Online Program

Return to main conference page
Friday, February 16
CS07 Exploring Big Data Fri, Feb 16, 11:00 AM - 12:30 PM
Salon D

Exploratory Data Structure Comparisons by Use of Principal Component Analysis (303545)

View Presentation View Presentation

Karl Bang Christensen, Section of Biostatistics, Department of Public Health, University of Copenhagen 
Bo Markussen, Department of Mathematical Sciences, University of Copenhagen 
*Anne Helby Petersen, Biostatistics, University of Copenhagen 

Keywords: principal component analysis, data structure comparisons, R, exploratory data analysis, covariance matrix

A lot of statistical datasets are somehow divided into two distinct subsets, e.g. due to multi-center sampling. Often, one wishes to combine such data into one and conduct only a single analysis, but this is only meaningful if the two subsets are similar in structures.

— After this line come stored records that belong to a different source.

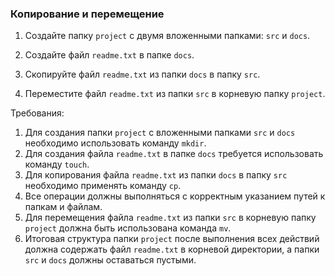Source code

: 
### Копирование и перемещение

1. Создайте папку `project` с двумя вложенными папками: `src` и `docs`.

2. Создайте файл `readme.txt` в папке `docs`.

3. Скопируйте файл `readme.txt` из папки `docs` в папку `src`.

4. Переместите файл `readme.txt` из папки `src` в корневую папку `project`.

Требования:
1. Для создания папки `project` с вложенными папками `src` и `docs` необходимо использовать команду `mkdir`.
2. Для создания файла `readme.txt` в папке `docs` требуется использовать команду `touch`.
3. Для копирования файла `readme.txt` из папки `docs` в папку `src` необходимо применять команду `cp`.
4. Все операции должны выполняться с корректным указанием путей к папкам и файлам.
5. Для перемещения файла `readme.txt` из папки `src` в корневую папку `project` должна быть использована команда `mv`.
6. Итоговая структура папки `project` после выполнения всех действий должна содержать файл `readme.txt` в корневой директории, а папки `src` и `docs` должны оставаться пустыми.
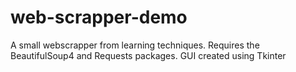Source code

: # web-scrapper-demo
A small webscrapper from learning techniques.
Requires the BeautifulSoup4 and Requests packages.
GUI created using Tkinter
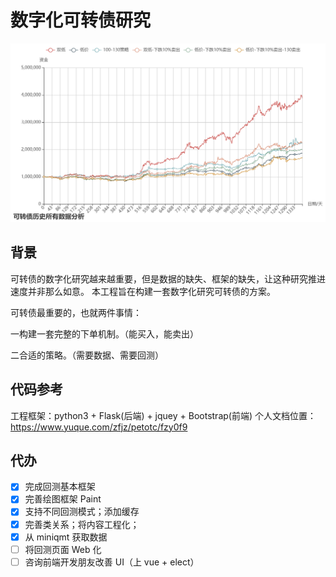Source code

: # 数字化可转债研究

![1678511676199](image/readme/1678511676199.png)

## 背景

可转债的数字化研究越来越重要，但是数据的缺失、框架的缺失，让这种研究推进速度并非那么如意。
本工程旨在构建一套数字化研究可转债的方案。

可转债最重要的，也就两件事情：

一构建一套完整的下单机制。（能买入，能卖出）

二合适的策略。（需要数据、需要回测）

## 代码参考

工程框架：python3 + Flask(后端) + jquey + Bootstrap(前端)
个人文档位置：https://www.yuque.com/zfjz/petotc/fzy0f9

## 代办

- [x] 完成回测基本框架
- [x] 完善绘图框架 Paint
- [x] 支持不同回测模式；添加缓存
- [x] 完善类关系；将内容工程化；
- [x] 从 miniqmt 获取数据
- [ ] 将回测页面 Web 化
- [ ] 咨询前端开发朋友改善 UI（上 vue + elect）
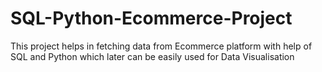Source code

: # SQL-Python-Ecommerce-Project
This project helps in fetching data from Ecommerce platform with help of SQL and Python which later can be easily used for Data Visualisation
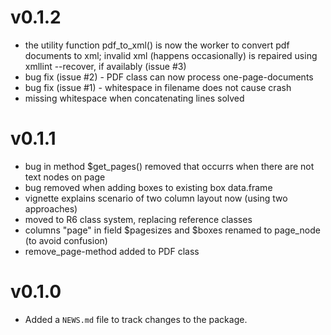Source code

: # v0.1.2
* the utility function pdf_to_xml() is now the worker to convert pdf documents to xml;
invalid xml (happens occasionally) is repaired using xmllint --recover, if availably (issue #3)
* bug fix (issue #2) - PDF class can now process one-page-documents
* bug fix (issue #1) - whitespace in filename does not cause crash
* missing whitespace when concatenating lines solved


# v0.1.1
* bug in method $get_pages() removed that occurrs when there are not text nodes on page
* bug removed when adding boxes to existing box data.frame
* vignette explains scenario of two column layout now (using two approaches)
* moved to R6 class system, replacing reference classes
* columns "page" in field $pagesizes and $boxes renamed to page_node (to avoid confusion)
* remove_page-method added to PDF class


# v0.1.0

* Added a `NEWS.md` file to track changes to the package.



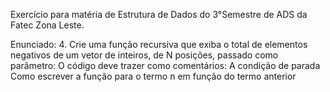 Exercício para matéria de Estrutura de Dados do 3°Semestre de ADS da Fatec Zona Leste.

Enunciado:
4. Crie uma função recursiva que exiba o total de elementos negativos de um vetor de inteiros, de N posições, passado como parâmetro: O código deve trazer como comentários: A condição de parada Como escrever a função para o termo n em função do termo anterior
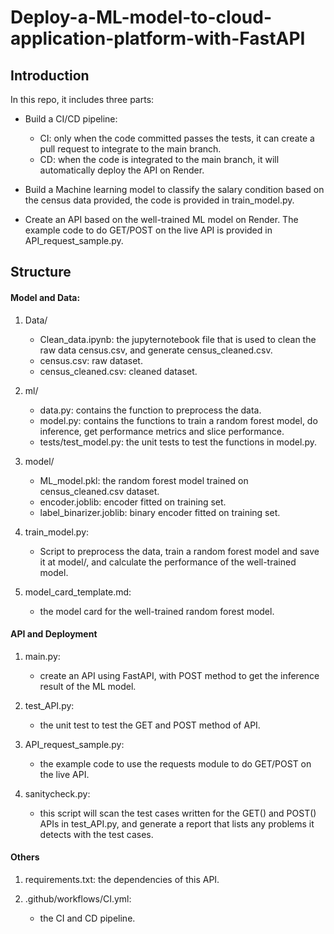 # Deploy-a-ML-model-to-cloud-application-platform-with-FastAPI


## Introduction
In this repo, it includes three parts:

* Build a CI/CD pipeline: 
    - CI: only when the code committed passes the tests, it can create a pull request to integrate to the main branch.
    - CD: when the code is integrated to the main branch, it will automatically deploy the API on Render.

* Build a Machine learning model to classify the salary condition based on the census data provided, the code is provided in train_model.py.

* Create an API based on the well-trained ML model on Render. The example code to do GET/POST on the live API is provided in API_request_sample.py.


## Structure
#### Model and Data:
1. Data/
    * Clean_data.ipynb: the jupyternotebook file that is used to clean the raw data census.csv, and generate census_cleaned.csv.
    * census.csv: raw dataset.
    * census_cleaned.csv: cleaned dataset.

2. ml/
    * data.py: contains the function to preprocess the data.
    * model.py: contains the functions to train a random forest model, do inference, get performance metrics and slice performance.
    * tests/test_model.py: the unit tests to test the functions in model.py.

3. model/
    * ML_model.pkl: the random forest model trained on census_cleaned.csv dataset.
    * encoder.joblib: encoder fitted on training set.
    * label_binarizer.joblib: binary encoder fitted on training set.

4. train_model.py: 
    - Script to preprocess the data, train a random forest model and save it at model/, and calculate the performance of the well-trained model.

5. model_card_template.md:
    - the model card for the well-trained random forest model.

#### API and Deployment
1. main.py:
    - create an API using FastAPI, with POST method to get the inference result of the ML model.

2. test_API.py:
    - the unit test to test the GET and POST method of API.

3. API_request_sample.py:
    - the example code to use the requests module to do GET/POST on the live API.

4. sanitycheck.py:
    - this script will scan the test cases written for the GET() and POST() APIs in test_API.py, and generate a report that lists any problems it detects with the test cases.

#### Others
1. requirements.txt: the dependencies of this API.

2. .github/workflows/CI.yml:
    - the CI and CD pipeline.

However, procedures for assessing whether such a data collapsing is allowed are usually very ad hoc and require making full model assumptions. This is fundamentally problematic, as it results in a recursive process, where the model choice hinges on the structure of the data, while the structure of the data is evaluated by the chosen model. This implies high risks of overfitting, and of obtaining parameter estimates that do not have the distributional properties implied by textbook statistics. In this presentation, a more systematic approach to data structure comparisons is proposed, focusing on the structure of the covariance matrix. By use of principal component analysis, covariance matrices can be visualized for intuitive, exploratory data structure comparisons without any model assumptions. Three visual tools from the R-package PCADSC are presented as a candidate method for exploratory data structure comparisons.